Als die Leute in Kåreerbe an jenem Tage beim Abendbrot saßen, hörten sie ein schreckliches Wolfsgeheul aus dem Walde. Und zwischen dem Heulen der wilden Tiere ertönte Menschengeschrei. Der Bauer stand sofort vom Tische auf, aber die Knechte schienen nicht Lust zu haben, ihn zu begleiten. ›Es ist diesem Diebespack ganz recht, daß es von den Wölfen zerrissen wird,‹ sagten die Leute. – ›Wir müssen denen helfen, die in Not sind,‹ entgegnete der Bauer und ging mit allen seinen fünfzig Knechten in den Wald hinaus.
Sie gewahrten sofort ein schrecklich großes Rudel von Wölfen, die an ihrer Beute rissen und zerrten. Die Knechte trieben sie in die Flucht und fanden dann vier menschliche Körper an der Erde, die so übel zugerichtet waren, daß sie sie nicht erkannt haben würden, wenn da nicht vier Grubenhacken neben ihnen gelegen hätten.
Danach blieb der Kupferberg bis an den Tod des Bauern im Besitz eines Mannes. Dann übernahmen die Söhne ihn. Sie arbeiteten zusammen in der Grube, aber all das Erz, das sie im Laufe eines Jahres gefördert hatten, legten sie in Haufen, warfen das Los darum und schmolzen dann ein jeder in seinem Ofen das Kupfer heraus. Sie wurden alle mächtige Bergleute und bauten sich große, ansehnliche Häuser. Und nach ihnen übernahmen ihre Erben die Arbeit, sie erschlossen neue Grubenschächte und brachen noch mehr Erz. Jahr für Jahr nahm die Grube an Umfang zu, und immer mehr Bergleute erhielten Anteil daran. Einige wohnten ganz in der Nähe, andere hatten ihre Häuser und Schmelzöfen ringsumher in der Gegend. Es entstanden eine Menge Dörfer, und die Gegend erhielt den Namen Stora Kopparbergs Bergslag.

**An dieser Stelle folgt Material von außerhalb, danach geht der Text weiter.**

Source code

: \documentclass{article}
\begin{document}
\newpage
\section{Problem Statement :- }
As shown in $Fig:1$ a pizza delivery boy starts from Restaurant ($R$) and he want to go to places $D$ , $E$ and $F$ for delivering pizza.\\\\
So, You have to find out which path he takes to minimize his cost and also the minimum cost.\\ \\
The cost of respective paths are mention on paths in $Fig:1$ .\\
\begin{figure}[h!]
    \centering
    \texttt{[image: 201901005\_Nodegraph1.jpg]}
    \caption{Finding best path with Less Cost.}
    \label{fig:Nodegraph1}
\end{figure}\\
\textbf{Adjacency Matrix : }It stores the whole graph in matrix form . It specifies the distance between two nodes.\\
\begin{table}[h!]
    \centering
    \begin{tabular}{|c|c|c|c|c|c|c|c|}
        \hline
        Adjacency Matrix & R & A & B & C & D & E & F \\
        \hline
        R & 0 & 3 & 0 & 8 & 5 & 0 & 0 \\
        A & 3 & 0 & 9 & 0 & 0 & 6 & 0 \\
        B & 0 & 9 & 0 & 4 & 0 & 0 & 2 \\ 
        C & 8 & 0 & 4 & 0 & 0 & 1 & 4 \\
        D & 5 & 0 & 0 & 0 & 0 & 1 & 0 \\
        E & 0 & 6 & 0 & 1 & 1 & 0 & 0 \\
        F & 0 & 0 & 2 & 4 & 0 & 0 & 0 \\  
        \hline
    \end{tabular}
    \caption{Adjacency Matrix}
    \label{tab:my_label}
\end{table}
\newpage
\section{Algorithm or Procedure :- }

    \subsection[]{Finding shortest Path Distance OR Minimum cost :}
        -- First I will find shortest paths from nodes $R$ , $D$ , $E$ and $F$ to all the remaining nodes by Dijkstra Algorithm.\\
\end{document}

Nun muß man wissen, daß es bald ein Ende hatte mit dem Erz, das so lag, daß man es von oben brechen konnte, wie man Steine in einem Steinbruch bricht. Die Grubenarbeiter mußten das Erz tief unter der Erde suchen. Durch enge Schächte und lange, gewundene Gänge mußten sie sich in das dunkle Innere der Erde hineinarbeiten, um ihren Holzhaufen anzuzünden und den Berg zu sprengen. Es ist immer eine mühselige und schwere Arbeit, Steine zu brechen, dazu kam aber noch die Plage, die ihnen der Rauch verursachte, der nicht ins Freie hinausgelangen konnte, und die Mühe, auf steilen Leitern das Erz an die Oberfläche der Erde zu fördern. Und je weiter in die Tiefe hinab sie kamen, um so gefährlicher wurde die Arbeit. Oft brachen große Ströme brausend in die Grube ein, oft geschah es, daß die Decke des Grubenganges auf die Arbeiter herabstürzte. Dies bewirkte, daß die Arbeit in der großen Grube so gefürchtet wurde, daß niemand gutwillig daran ging. Da bot man zum Tode verurteilten Verbrechern und Leuten, die geächtet im Walde herumstreiften, Vergebung für ihre Schuld an, wenn sie Grubenarbeiter in Falun werden wollten.
Lange Jahre hatte niemand daran gedacht, nach dem Bruderteil zu suchen. Aber unter den gesetzlosen Männern, die nach dem großen Kupferberg kamen, waren mehrere, die größeren Wert auf Abenteuer legten als auf ihr Leben, und sie durchstreiften die Gegend, in der Hoffnung, es zu finden.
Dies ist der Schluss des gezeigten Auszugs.